ゆっくりと飛んだつもりだったのだが、やはり風にあおられて、手にした花は少しくたびれてしまっていた。
スケートボードを蹴り上げて、花を持っていない方の手で掴む。
さらにそのまま空に投げて左手をかざすとベルゼブブはその手に吸い込まれるように収納された。

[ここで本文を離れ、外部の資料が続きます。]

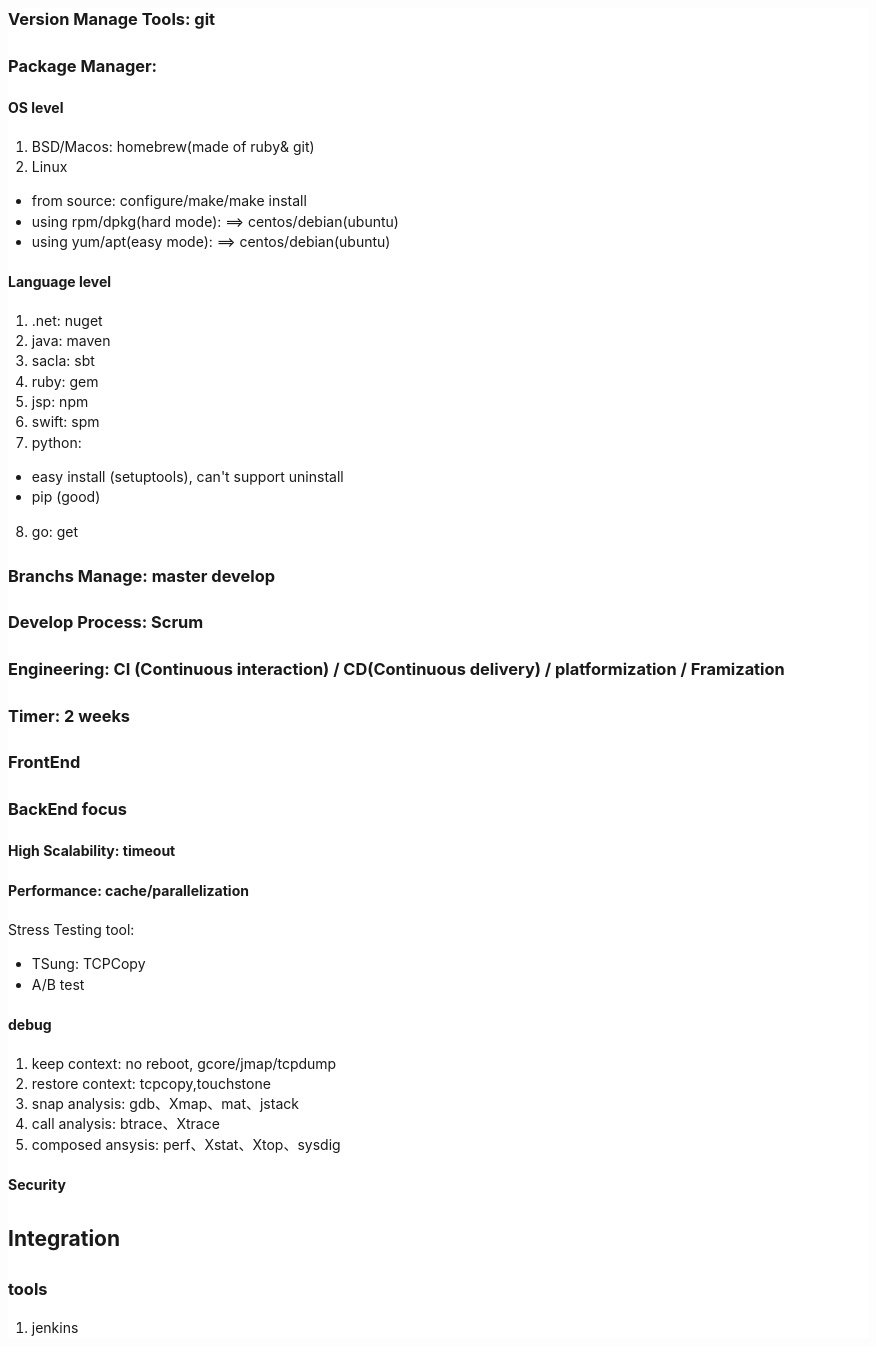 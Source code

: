 ### Version Manage Tools: git
### Package Manager:  
#### OS level
1. BSD/Macos: homebrew(made of ruby& git)
2. Linux  
 - from source: configure/make/make install
 - using rpm/dpkg(hard mode): ==> centos/debian(ubuntu)
 - using yum/apt(easy mode): ==> centos/debian(ubuntu)

#### Language level
1. .net: nuget
2. java: maven
3. sacla: sbt
4. ruby: gem
5. jsp: npm
6. swift: spm
7. python:
 - easy install (setuptools), can't support uninstall
 - pip (good)
8. go: get

### Branchs Manage: master  develop
### Develop Process: Scrum
### Engineering: CI (Continuous interaction) / CD(Continuous delivery) / platformization / Framization
### Timer: 2 weeks
### FrontEnd
### BackEnd focus
#### High Scalability: timeout
#### Performance: cache/parallelization
Stress Testing tool:
- TSung: TCPCopy
- A/B test

#### debug
1. keep context: no reboot, gcore/jmap/tcpdump
2. restore context: tcpcopy,touchstone
3. snap analysis: gdb、Xmap、mat、jstack
4. call analysis: btrace、Xtrace
5. composed ansysis: perf、Xstat、Xtop、sysdig



#### Security
## Integration
### tools
1. jenkins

波打つ海に向かって向き直り、キッドは一つ呼吸を整えた。
「ソウル、お前が消えたなどと、考えたくもなかった。
でも、もうそれもやめよう。お前を愛してるから。
…お前も俺を想うなら、早く戻ってこい。
姿形が変わっても、必ず見つけてやるから。」

キッドは海に向かって呟き、ソウルの銀髪を思わせる花を投げ込んだ。
夜にしか咲かない月下美人。

「俺たちに、似合いの花だろう。」

誰にも知られないように夜にだけ咲く花。
二人の仲を、誰もが知っていたけれど、それでも忍ぶように二人の逢瀬は夜の間だけ。
最後、ソウルが部屋をカーテンで閉め切ったのも今では分かる気がした。
昼でも夜のように暗くして、少しでも二人の時間を永く――。

「ソウル、戻って来い。俺の元へ。」

波の音を聞きながら、キッドは空に両手を広げた。





ひかり舞う届かない海で
あふれる夜にあなたが見えるよ―――





end






ようやく完結。
なんとなく、当初予定していたものと終わりが若干ずれております。

後半はソウルほとんど出番ないし…www
いや、彼が出てくると自己主張が激しくて。